2

I have an example xml

<?xml version="1.0" ?>
<Details date="2022-02-09" ver="1">
<VerNum>/14</VerNum>
<Info>
 <model>S22</model>
 <branch name="city_1">
  <prevstock>10000</prevstock>
  <def>1</def>
 </branch>
 <branch name="city_2">
  <presstock>2000</presstock>
  <def>2</def>
 </branch>
 <branch name="city_3">
  <futstock>3000</futstock>
  <def>0.3</def>
 </branch>
</Info>
</Details>

I need to access the stock, tag name is not always consistent and I can't depend on position of node too, I do not understand the correct usage of XPath / ends-with function.

use warnings;
use strict;
use feature 'say';
use Data::Dumper;
use XML::LibXML;

my $file = "ex.xml";#// die "Usage: $0 filename\n";
my $parser = XML::LibXML->load_xml(location => $file);
my %branch_stock;
foreach my $sec ($parser->findnodes('/Details/Info')) { 
    for my $branch ($sec->findnodes('./branch')) {
        my $branch_name = $branch->getAttribute('name');
        my $stock_value = $branch->findnodes('*[ends-with(name(),"stock")]')->[0]->textContent;

        #say "$branch_name --> $stock_value";

        $branch_stock{$branch_name} = $stock_value;
    }   
}

say Dumper \%branch_stock;

This gives me error,

 error : xmlXPathCompOpEval: function ends-with not found
XPath error : Unregistered function
XPath error : Stack usage errror
 error : xmlXPathCompiledEval: 2 objects left on the stack.

Could anyone please help understand the problem and help overcome please ? Thanks a lot in advance.

Perl_Newbie
  • 101
  • 6
  • 2
    `XML::Xpath` is stuck with XPath1. `fn:ends-with()` is XPath2 – Gilles Quénot Feb 13 '23 at 18:37
  • I didn't get that, XPath1, and XPath2 ? Could you kindly eloborate please ? :) Please suggest a way to correct it. – Perl_Newbie Feb 13 '23 at 18:39
  • 1
    @GillesQuenot I actually have an [open pull request](https://github.com/manwar/XML-XPath/pull/14) against XML::XPath to add `ends-with()` and others but the maintainer hasn't merged it in yet. (But OP's code doesn't use that module) – Shawn Feb 13 '23 at 20:21
  • Would love to have XPath2 with HTML::Tree builder::XPath ! One day maybe.

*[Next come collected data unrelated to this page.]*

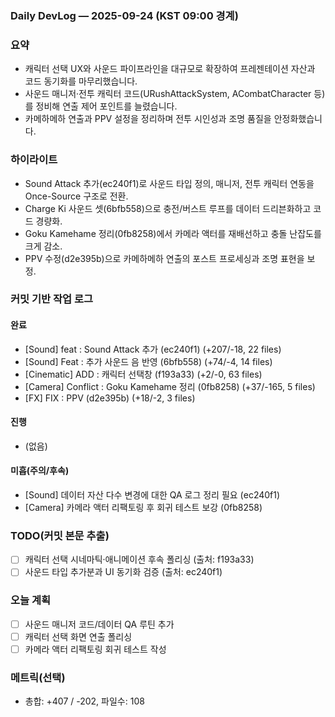 ﻿### Daily DevLog — 2025-09-24 (KST 09:00 경계)

### 요약
- 캐릭터 선택 UX와 사운드 파이프라인을 대규모로 확장하여 프레젠테이션 자산과 코드 동기화를 마무리했습니다.
- 사운드 매니저·전투 캐릭터 코드(URushAttackSystem, ACombatCharacter 등)를 정비해 연출 제어 포인트를 늘렸습니다.
- 카메하메하 연출과 PPV 설정을 정리하며 전투 시인성과 조명 품질을 안정화했습니다.

### 하이라이트
- Sound Attack 추가(ec240f1)로 사운드 타입 정의, 매니저, 전투 캐릭터 연동을 Once-Source 구조로 전환.
- Charge Ki 사운드 셋(6bfb558)으로 충전/버스트 루프를 데이터 드리븐화하고 코드 경량화.
- Goku Kamehame 정리(0fb8258)에서 카메라 액터를 재배선하고 충돌 난잡도를 크게 감소.
- PPV 수정(d2e395b)으로 카메하메하 연출의 포스트 프로세싱과 조명 표현을 보정.

### 커밋 기반 작업 로그
#### 완료
- [Sound] feat : Sound Attack 추가 (ec240f1) (+207/-18, 22 files)
- [Sound] Feat : 추가 사운드 음 반영 (6bfb558) (+74/-4, 14 files)
- [Cinematic] ADD : 캐릭터 선택창 (f193a33) (+2/-0, 63 files)
- [Camera] Conflict : Goku Kamehame 정리 (0fb8258) (+37/-165, 5 files)
- [FX] FIX : PPV (d2e395b) (+18/-2, 3 files)
#### 진행
- (없음)
#### 미흡(주의/후속)
- [Sound] 데이터 자산 다수 변경에 대한 QA 로그 정리 필요 (ec240f1)
- [Camera] 카메라 액터 리팩토링 후 회귀 테스트 보강 (0fb8258)

### TODO(커밋 본문 추출)
- [ ] 캐릭터 선택 시네마틱·애니메이션 후속 폴리싱 (출처: f193a33)
- [ ] 사운드 타입 추가분과 UI 동기화 검증 (출처: ec240f1)

### 오늘 계획
- [ ] 사운드 매니저 코드/데이터 QA 루틴 추가
- [ ] 캐릭터 선택 화면 연출 폴리싱
- [ ] 카메라 액터 리팩토링 회귀 테스트 작성

### 메트릭(선택)
- 총합: +407 / -202, 파일수: 108
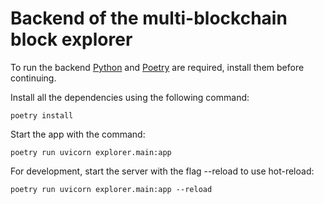 # Backend of the multi-blockchain block explorer


To run the backend [Python](https://www.python.org/) and [Poetry](https://python-poetry.org/) are required, install them before continuing.

Install all the dependencies using the following command:

    poetry install

Start the app with the command:

    poetry run uvicorn explorer.main:app

For development, start the server with the flag --reload to use hot-reload:

    poetry run uvicorn explorer.main:app --reload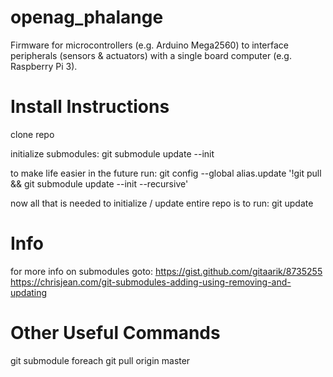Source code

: # openag_phalange
Firmware for microcontrollers (e.g. Arduino Mega2560) to interface peripherals (sensors &amp; actuators) with a single board computer (e.g. Raspberry Pi 3).

# Install Instructions
clone repo

initialize submodules: git submodule update --init

to make life easier in the future run: git config --global alias.update '!git pull && git submodule update --init --recursive'

now all that is needed to initialize / update entire repo is to run: git update

# Info
for more info on submodules goto: 
  https://gist.github.com/gitaarik/8735255
  https://chrisjean.com/git-submodules-adding-using-removing-and-updating


# Other Useful Commands
git submodule foreach git pull origin master
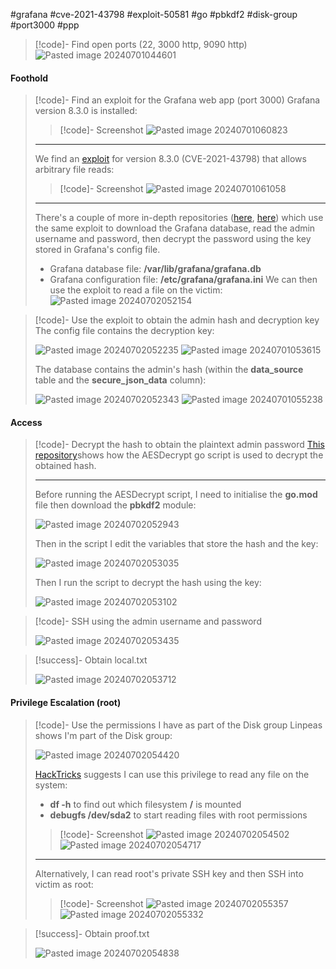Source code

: #grafana #cve-2021-43798 #exploit-50581 #go #pbkdf2 #disk-group #port3000 #ppp

>[!code]- Find open ports (22, 3000 http, 9090 http)
>![Pasted image 20240701044601](Images/Pasted%20image%2020240701044601.png)
#### Foothold

>[!code]- Find an exploit for the Grafana web app (port 3000)
>Grafana version 8.3.0 is installed:
>>[!code]- Screenshot
>>![Pasted image 20240701060823](Images/Pasted%20image%2020240701060823.png)
>
>___
>
>We find an [exploit](https://www.exploit-db.com/exploits/50581) for version 8.3.0 (CVE-2021-43798) that allows arbitrary file reads:
>
>>[!code]- Screenshot
>>![Pasted image 20240701061058](Images/Pasted%20image%2020240701061058.png)
>
>___
>
>There's a couple of more in-depth repositories ([here](https://github.com/pedrohavay/exploit-grafana-CVE-2021-43798/tree/main), [here](https://github.com/jas502n/Grafana-CVE-2021-43798/tree/main)) which use the same exploit to download the Grafana database, read the admin username and password, then decrypt the password using the key stored in Grafana's config file.
>- Grafana database file: **/var/lib/grafana/grafana.db**
>- Grafana configuration file: **/etc/grafana/grafana.ini**
>We can then use the exploit to read a file on the victim:
>![Pasted image 20240702052154](Images/Pasted%20image%2020240702052154.png)

>[!code]- Use the exploit to obtain the admin hash and decryption key
>The config file contains the decryption key:
>
>![Pasted image 20240702052235](Images/Pasted%20image%2020240702052235.png)
>![Pasted image 20240701053615](Images/Pasted%20image%2020240701053615.png)
>
>The database contains the admin's hash (within the **data_source** table and the **secure_json_data** column):
>
>![Pasted image 20240702052343](Images/Pasted%20image%2020240702052343.png)
>![Pasted image 20240701055238](Images/Pasted%20image%2020240701055238.png)
#### Access

>[!code]- Decrypt the hash to obtain the plaintext admin password
>[This repository](https://github.com/jas502n/Grafana-CVE-2021-43798/tree/main)shows how the AESDecrypt go script is used to decrypt the obtained hash.
>
>___
>
>Before running the AESDecrypt script, I need to initialise the **go.mod** file then download the **pbkdf2** module:
>
>![Pasted image 20240702052943](Images/Pasted%20image%2020240702052943.png)
>
>Then in the script I edit the variables that store the hash and the key:
>
>![Pasted image 20240702053035](Images/Pasted%20image%2020240702053035.png)
>
>Then I run the script to decrypt the hash using the key:
>
>![Pasted image 20240702053102](Images/Pasted%20image%2020240702053102.png)

>[!code]- SSH using the admin username and password
>
>![Pasted image 20240702053435](Images/Pasted%20image%2020240702053435.png)

>[!success]- Obtain local.txt
>
>![Pasted image 20240702053712](Images/Pasted%20image%2020240702053712.png)
#### Privilege Escalation (root)

>[!code]- Use the permissions I have as part of the Disk group
>Linpeas shows I'm part of the Disk group:
>
>![Pasted image 20240702054420](Images/Pasted%20image%2020240702054420.png)
>
>[HackTricks](https://book.hacktricks.xyz/linux-hardening/privilege-escalation/interesting-groups-linux-pe) suggests I can use this privilege to read any file on the system:
>
>- **df -h** to find out which filesystem **/** is mounted
>- **debugfs /dev/sda2** to start reading files with root permissions
>
>>[!code]- Screenshot
>>![Pasted image 20240702054502](Images/Pasted%20image%2020240702054502.png)
>>![Pasted image 20240702054717](Images/Pasted%20image%2020240702054717.png)
>
>___
>
>Alternatively, I can read root's private SSH key and then SSH into victim as root:
>
>>[!code]- Screenshot
>>![Pasted image 20240702055357](Images/Pasted%20image%2020240702055357.png)
>>![Pasted image 20240702055332](Images/Pasted%20image%2020240702055332.png)

>[!success]- Obtain proof.txt
>
>![Pasted image 20240702054838](Images/Pasted%20image%2020240702054838.png)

Sad that we are stuck with XPath1. That's why I scrape with nodes and https://pptr.dev – Gilles Quénot Feb 13 '23 at 20:36

2 Answers2

4

Use this XPath1 expression, that mimic the fn:ends-with()¹ function:

//branch/node()[substring(local-name(),
    string-length(local-name()) - string-length("stock") + 1)  = "stock"]

So:

my $stock_value = $branch
->findnodes('node()[substring(local-name(),
    string-length(
        local-name()) - string-length("stock") + 1)  = "stock"]'
)->[0]->textContent;

From wikipedia (sadly...)

There are several versions of XPath in use. XPath 1.0 was published in 1999, XPath 2.0 in 2007 (with a second edition in 2010), XPath 3.0 in 2014, and XPath 3.1 in 2017. However, XPath 1.0 is still the version that is most widely available.


Related: https://stackoverflow.com/a/40935676/465183

¹ https://www.w3.org/TR/xpath-functions-31/#func-ends-with

Gilles Quénot
  • 173,512
  • 41
  • 224
  • 223
2

That nice ends-with(), along with many other features, is in XPath2 (and later). In XML::LibXML we are limited to XPath 1.0, as the underlying libxml2 is.

One workable function for querying by partial text is contains

use warnings;
use strict;
use feature 'say';

use Data::Dumper;
use XML::LibXML;

my $file = shift // die "Usage: $0 file\n";

my $parser = XML::LibXML->load_xml(location => $file);

my %branch_stock;
for my $sec ($parser->findnodes('/Details/Info')) { 
    for my $branch ($sec->findnodes('./branch')) {
        my $branch_name = $branch->getAttribute('name');

        for my $stock ($branch->findnodes('*[contains(name(),"stock")]')) {
            say "$branch_name --> $stock";
            $branch_stock{$branch_name} = $stock->textContent;

            # No "ends-with" in XPath1, what we have here
            # $branch->findnodes('*[ends-with(name(),"stock")]')
        }
    }   
}
print Dumper \%branch_stock;

This prints

city_1 --> <prevstock>10000</prevstock>
city_2 --> <presstock>2000</presstock>
city_3 --> <futstock>3000</futstock>
$VAR1 = {
          'city_3' => '3000',
          'city_1' => '10000',
          'city_2' => '2000'
        };

A word on sources and documentation, which I find not so easy for XPath.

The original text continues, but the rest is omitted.